Make an exact copy of the lines below.

===

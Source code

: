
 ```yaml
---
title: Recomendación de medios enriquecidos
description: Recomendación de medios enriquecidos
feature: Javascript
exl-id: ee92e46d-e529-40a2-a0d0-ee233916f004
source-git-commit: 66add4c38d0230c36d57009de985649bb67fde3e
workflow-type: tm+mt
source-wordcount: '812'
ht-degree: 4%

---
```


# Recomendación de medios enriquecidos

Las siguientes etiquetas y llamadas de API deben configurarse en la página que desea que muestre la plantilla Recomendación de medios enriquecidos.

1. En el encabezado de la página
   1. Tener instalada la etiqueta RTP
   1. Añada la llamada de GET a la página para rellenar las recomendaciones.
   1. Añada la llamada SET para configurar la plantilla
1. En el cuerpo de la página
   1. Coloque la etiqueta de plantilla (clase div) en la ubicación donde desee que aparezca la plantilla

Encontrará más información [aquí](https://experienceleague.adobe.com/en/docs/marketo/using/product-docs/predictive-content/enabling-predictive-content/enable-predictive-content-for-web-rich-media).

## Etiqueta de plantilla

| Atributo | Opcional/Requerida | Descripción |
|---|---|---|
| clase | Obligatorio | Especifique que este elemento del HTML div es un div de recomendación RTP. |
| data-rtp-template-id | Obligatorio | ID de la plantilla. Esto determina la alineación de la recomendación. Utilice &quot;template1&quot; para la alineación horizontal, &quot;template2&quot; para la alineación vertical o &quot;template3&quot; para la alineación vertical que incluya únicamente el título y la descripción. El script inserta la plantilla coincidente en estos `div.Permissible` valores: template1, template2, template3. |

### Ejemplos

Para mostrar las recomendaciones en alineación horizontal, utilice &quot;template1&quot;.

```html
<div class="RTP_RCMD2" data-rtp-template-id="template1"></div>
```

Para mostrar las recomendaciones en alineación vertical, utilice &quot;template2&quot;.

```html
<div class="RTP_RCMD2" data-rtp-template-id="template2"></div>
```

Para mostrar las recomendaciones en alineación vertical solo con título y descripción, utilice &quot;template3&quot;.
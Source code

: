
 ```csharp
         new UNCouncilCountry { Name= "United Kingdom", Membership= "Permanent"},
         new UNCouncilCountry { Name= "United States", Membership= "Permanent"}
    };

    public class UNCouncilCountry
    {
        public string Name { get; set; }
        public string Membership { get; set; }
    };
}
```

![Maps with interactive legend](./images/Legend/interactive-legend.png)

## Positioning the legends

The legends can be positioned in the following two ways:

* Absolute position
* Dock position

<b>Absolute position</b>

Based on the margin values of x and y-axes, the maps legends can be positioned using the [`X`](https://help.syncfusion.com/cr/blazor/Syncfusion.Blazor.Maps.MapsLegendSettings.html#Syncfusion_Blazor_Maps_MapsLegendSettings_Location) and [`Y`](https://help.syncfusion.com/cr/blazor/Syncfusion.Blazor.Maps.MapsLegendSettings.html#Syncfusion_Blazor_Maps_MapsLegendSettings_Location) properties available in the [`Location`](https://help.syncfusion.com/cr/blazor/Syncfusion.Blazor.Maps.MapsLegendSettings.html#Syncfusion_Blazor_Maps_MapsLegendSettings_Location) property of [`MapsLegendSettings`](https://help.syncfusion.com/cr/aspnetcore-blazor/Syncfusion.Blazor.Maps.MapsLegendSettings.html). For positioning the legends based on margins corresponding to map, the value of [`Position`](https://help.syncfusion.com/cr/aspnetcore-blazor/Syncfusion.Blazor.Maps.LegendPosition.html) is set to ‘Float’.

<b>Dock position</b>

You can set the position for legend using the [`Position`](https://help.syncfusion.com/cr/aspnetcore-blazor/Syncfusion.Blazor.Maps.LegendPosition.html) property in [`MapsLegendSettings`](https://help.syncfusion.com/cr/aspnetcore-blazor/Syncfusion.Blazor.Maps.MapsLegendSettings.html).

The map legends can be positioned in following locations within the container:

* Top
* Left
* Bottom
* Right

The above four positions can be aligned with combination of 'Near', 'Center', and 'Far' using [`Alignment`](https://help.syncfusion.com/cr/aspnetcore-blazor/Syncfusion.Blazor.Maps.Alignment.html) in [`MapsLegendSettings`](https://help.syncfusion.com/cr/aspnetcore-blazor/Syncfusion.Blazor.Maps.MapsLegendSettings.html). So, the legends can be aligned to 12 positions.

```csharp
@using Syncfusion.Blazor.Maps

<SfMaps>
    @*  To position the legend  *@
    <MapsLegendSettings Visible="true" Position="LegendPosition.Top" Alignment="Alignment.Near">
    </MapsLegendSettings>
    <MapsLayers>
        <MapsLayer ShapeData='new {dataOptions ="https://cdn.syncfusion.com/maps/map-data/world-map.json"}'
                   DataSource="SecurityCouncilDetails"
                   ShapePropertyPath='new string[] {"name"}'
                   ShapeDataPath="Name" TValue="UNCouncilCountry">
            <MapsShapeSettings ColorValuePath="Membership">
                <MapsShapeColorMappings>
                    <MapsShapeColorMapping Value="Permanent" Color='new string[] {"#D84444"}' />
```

===

### EXERCISE ANSWER
Source code

:
 ```yaml
---
title: Recomendación de medios enriquecidos
description: Recomendación de medios enriquecidos
feature: Javascript
exl-id: ee92e46d-e529-40a2-a0d0-ee233916f004
source-git-commit: 66add4c38d0230c36d57009de985649bb67fde3e
workflow-type: tm+mt
source-wordcount: '812'
ht-degree: 4%

---
```


# Recomendación de medios enriquecidos

Las siguientes etiquetas y llamadas de API deben configurarse en la página que desea que muestre la plantilla Recomendación de medios enriquecidos.

1. En el encabezado de la página
   1. Tener instalada la etiqueta RTP
   1. Añada la llamada de GET a la página para rellenar las recomendaciones.
   1. Añada la llamada SET para configurar la plantilla
1. En el cuerpo de la página
   1. Coloque la etiqueta de plantilla (clase div) en la ubicación donde desee que aparezca la plantilla

Encontrará más información [aquí](https://experienceleague.adobe.com/en/docs/marketo/using/product-docs/predictive-content/enabling-predictive-content/enable-predictive-content-for-web-rich-media).

## Etiqueta de plantilla

| Atributo | Opcional/Requerida | Descripción |
|---|---|---|
| clase | Obligatorio | Especifique que este elemento del HTML div es un div de recomendación RTP. |
| data-rtp-template-id | Obligatorio | ID de la plantilla. Esto determina la alineación de la recomendación. Utilice &quot;template1&quot; para la alineación horizontal, &quot;template2&quot; para la alineación vertical o &quot;template3&quot; para la alineación vertical que incluya únicamente el título y la descripción. El script inserta la plantilla coincidente en estos `div.Permissible` valores: template1, template2, template3. |

### Ejemplos

Para mostrar las recomendaciones en alineación horizontal, utilice &quot;template1&quot;.

```html
<div class="RTP_RCMD2" data-rtp-template-id="template1"></div>
```

Para mostrar las recomendaciones en alineación vertical, utilice &quot;template2&quot;.

```html
<div class="RTP_RCMD2" data-rtp-template-id="template2"></div>
```

Para mostrar las recomendaciones en alineación vertical solo con título y descripción, utilice &quot;template3&quot;.
Source code

:
 ```csharp
         new UNCouncilCountry { Name= "United Kingdom", Membership= "Permanent"},
         new UNCouncilCountry { Name= "United States", Membership= "Permanent"}
    };

    public class UNCouncilCountry
    {
        public string Name { get; set; }
        public string Membership { get; set; }
    };
}
```

![Maps with interactive legend](./images/Legend/interactive-legend.png)

## Positioning the legends

The legends can be positioned in the following two ways:

* Absolute position
* Dock position

<b>Absolute position</b>

Based on the margin values of x and y-axes, the maps legends can be positioned using the [`X`](https://help.syncfusion.com/cr/blazor/Syncfusion.Blazor.Maps.MapsLegendSettings.html#Syncfusion_Blazor_Maps_MapsLegendSettings_Location) and [`Y`](https://help.syncfusion.com/cr/blazor/Syncfusion.Blazor.Maps.MapsLegendSettings.html#Syncfusion_Blazor_Maps_MapsLegendSettings_Location) properties available in the [`Location`](https://help.syncfusion.com/cr/blazor/Syncfusion.Blazor.Maps.MapsLegendSettings.html#Syncfusion_Blazor_Maps_MapsLegendSettings_Location) property of [`MapsLegendSettings`](https://help.syncfusion.com/cr/aspnetcore-blazor/Syncfusion.Blazor.Maps.MapsLegendSettings.html). For positioning the legends based on margins corresponding to map, the value of [`Position`](https://help.syncfusion.com/cr/aspnetcore-blazor/Syncfusion.Blazor.Maps.LegendPosition.html) is set to ‘Float’.

<b>Dock position</b>

You can set the position for legend using the [`Position`](https://help.syncfusion.com/cr/aspnetcore-blazor/Syncfusion.Blazor.Maps.LegendPosition.html) property in [`MapsLegendSettings`](https://help.syncfusion.com/cr/aspnetcore-blazor/Syncfusion.Blazor.Maps.MapsLegendSettings.html).

The map legends can be positioned in following locations within the container:

* Top
* Left
* Bottom
* Right

The above four positions can be aligned with combination of 'Near', 'Center', and 'Far' using [`Alignment`](https://help.syncfusion.com/cr/aspnetcore-blazor/Syncfusion.Blazor.Maps.Alignment.html) in [`MapsLegendSettings`](https://help.syncfusion.com/cr/aspnetcore-blazor/Syncfusion.Blazor.Maps.MapsLegendSettings.html). So, the legends can be aligned to 12 positions.

```csharp
@using Syncfusion.Blazor.Maps

<SfMaps>
    @*  To position the legend  *@
    <MapsLegendSettings Visible="true" Position="LegendPosition.Top" Alignment="Alignment.Near">
    </MapsLegendSettings>
    <MapsLayers>
        <MapsLayer ShapeData='new {dataOptions ="https://cdn.syncfusion.com/maps/map-data/world-map.json"}'
                   DataSource="SecurityCouncilDetails"
                   ShapePropertyPath='new string[] {"name"}'
                   ShapeDataPath="Name" TValue="UNCouncilCountry">
            <MapsShapeSettings ColorValuePath="Membership">
                <MapsShapeColorMappings>
                    <MapsShapeColorMapping Value="Permanent" Color='new string[] {"#D84444"}' />
```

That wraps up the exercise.